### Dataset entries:
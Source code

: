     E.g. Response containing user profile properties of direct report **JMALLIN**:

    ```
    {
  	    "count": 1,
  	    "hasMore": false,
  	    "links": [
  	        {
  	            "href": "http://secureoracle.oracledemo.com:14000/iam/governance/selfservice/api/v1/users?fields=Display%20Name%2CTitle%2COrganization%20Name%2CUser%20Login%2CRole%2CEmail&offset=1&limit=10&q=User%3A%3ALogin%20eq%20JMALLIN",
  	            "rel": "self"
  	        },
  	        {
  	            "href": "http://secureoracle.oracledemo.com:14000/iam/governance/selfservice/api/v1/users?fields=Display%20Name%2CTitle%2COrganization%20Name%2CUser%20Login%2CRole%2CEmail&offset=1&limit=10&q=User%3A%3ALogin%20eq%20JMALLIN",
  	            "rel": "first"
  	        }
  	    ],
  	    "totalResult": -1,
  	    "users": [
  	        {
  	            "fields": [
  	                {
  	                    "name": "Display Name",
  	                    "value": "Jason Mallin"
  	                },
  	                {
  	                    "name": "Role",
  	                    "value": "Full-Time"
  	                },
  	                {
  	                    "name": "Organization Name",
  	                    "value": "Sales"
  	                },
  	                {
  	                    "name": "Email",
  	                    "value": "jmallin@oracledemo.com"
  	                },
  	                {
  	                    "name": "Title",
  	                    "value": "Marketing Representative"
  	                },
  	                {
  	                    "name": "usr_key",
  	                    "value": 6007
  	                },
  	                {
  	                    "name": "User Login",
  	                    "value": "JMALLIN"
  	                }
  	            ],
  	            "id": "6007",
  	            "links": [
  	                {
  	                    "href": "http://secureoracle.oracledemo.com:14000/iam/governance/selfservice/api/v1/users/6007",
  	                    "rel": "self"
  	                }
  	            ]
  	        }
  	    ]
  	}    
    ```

### Aim of the task:
Scan the records for the word "value" and copy every line where it is found.

### Output:
  	                    "value": "Jason Mallin"
  	                    "value": "Full-Time"
  	                    "value": "Sales"
  	                    "value": "jmallin@oracledemo.com"
  	                    "value": "Marketing Representative"
  	                    "value": 6007
  	                    "value": "JMALLIN"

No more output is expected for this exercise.